As a movie lover, there must be several movies you’ve loved watching – movies that have turned themselves into cult classics, owing to their brilliant direction and amazing performances. However, many people don’t even know about the number of films that get shelved.
Shelving a project isn’t an easy task, and it surely isn’t done because of choice. The people behind that particular movie face many issues like not having enough money in the budget, not booking the specific location(s), a certain actor walking out of the movie, and more. You might not even know about these films that were shelved due to any of the aforementioned problems.

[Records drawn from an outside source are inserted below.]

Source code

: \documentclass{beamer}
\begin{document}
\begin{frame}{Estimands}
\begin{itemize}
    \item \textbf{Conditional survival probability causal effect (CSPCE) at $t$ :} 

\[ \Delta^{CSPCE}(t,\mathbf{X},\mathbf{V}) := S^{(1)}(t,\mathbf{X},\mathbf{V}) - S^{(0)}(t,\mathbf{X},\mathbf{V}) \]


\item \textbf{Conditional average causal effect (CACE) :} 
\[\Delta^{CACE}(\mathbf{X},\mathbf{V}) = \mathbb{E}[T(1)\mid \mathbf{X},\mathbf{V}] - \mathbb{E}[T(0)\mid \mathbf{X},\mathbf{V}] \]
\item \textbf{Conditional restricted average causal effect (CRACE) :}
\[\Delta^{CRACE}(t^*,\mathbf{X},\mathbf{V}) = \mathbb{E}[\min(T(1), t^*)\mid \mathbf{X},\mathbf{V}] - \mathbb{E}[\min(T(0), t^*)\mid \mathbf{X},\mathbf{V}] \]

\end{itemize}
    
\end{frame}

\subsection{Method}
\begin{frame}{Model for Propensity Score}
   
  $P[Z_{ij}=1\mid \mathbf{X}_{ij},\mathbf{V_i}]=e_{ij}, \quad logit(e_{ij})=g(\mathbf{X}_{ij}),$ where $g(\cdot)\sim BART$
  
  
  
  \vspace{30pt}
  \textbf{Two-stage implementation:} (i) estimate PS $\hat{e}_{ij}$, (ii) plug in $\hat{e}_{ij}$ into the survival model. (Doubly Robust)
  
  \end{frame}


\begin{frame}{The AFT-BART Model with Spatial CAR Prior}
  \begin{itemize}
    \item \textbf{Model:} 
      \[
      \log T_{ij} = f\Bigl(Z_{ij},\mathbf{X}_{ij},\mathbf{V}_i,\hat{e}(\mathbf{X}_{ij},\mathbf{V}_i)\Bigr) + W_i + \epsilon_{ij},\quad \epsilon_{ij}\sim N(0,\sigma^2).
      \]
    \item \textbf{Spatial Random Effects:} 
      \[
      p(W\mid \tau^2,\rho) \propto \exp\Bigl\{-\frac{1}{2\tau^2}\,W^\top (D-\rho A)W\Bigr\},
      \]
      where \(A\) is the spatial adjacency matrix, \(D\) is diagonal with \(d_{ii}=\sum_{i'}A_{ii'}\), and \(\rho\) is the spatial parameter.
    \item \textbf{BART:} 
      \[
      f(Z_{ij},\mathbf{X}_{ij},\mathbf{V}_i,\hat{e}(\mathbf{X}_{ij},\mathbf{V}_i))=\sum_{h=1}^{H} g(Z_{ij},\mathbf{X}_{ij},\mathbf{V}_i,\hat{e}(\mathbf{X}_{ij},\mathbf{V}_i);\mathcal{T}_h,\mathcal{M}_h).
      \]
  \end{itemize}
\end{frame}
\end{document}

Let’s look at a few of these films that never came to be.
1. The Last Film Festival
This satire film highlights greedy agents, combating celebrities, and the polarizing impact Hollywood has on modest community esteems. It parodies the film celebration world and the entertainment world in general. The film finished recording when Dennis Hopper passed away from cancer. The crew still needed extra funds to finish the film in 2010. In 2016, they finally released this film on VOD, a bit different than they originally imagined.
2. Black Water Transit
Black Water Transit is an adaptation of a novel of a similar name from the mind of Carsten Stroud. It recounts the narrative of a delivery leader who becomes involved with a government examination fixating on an illegal guns seller in the outcome of Hurricane Katrina. Highlighting a cast that included Laurence Fishbourne and Karl Urban, the team advertised the film as a Die Hard-esque thrill ride.
3. Hippie Hippie Shake
In light of the diary of Australian distributor Richard Neville, Hippie Hippie Shake is a period dramatization zeroing in on 1960s nonconformity. Cillian Murphy stars as Neville, and Sienna Miller depicts his better half Louise Ferrier, who officers are investigating for distributing a “profane” issue of their magazine, Oz.
4. The Brave
Johnny Depp intended to directed the feature, The Brave. The film was a variation of a novel of a similar name by Gregory MacDonald, which spins around a Native American man named Raphael and his young family living in servile destitution.
5. Empires of the Deep
Following the huge accomplishment of James Cameron’s true to life FernGully change, China endeavored to capitalize on the alluring humanoids battling each other in a frenzy, and he conceived of the idea Empires of the Deep. It’s a dream epic that, according to its trailer, spins around mermaids doing combating monster crocodiles and perhaps captivating in interspecies sentiment with Spartan fighters.
6. Dark Blood
Dark Blood is the narrative of a young fellow they call “The Boy,” who believes that the apocalypse is near. “The Boy” lives in a willful outcast in the desert after his significant other dies of radiation harming because of adjacent atomic weapons testing. He invests his energy into cutting Kachina dolls to mollify the Gods. In the meantime, a man and his better half separate as they are going through the desert. Looking for help, the couple meets “The Boy.” However, before long, they understand that he isn’t the salvation they expected.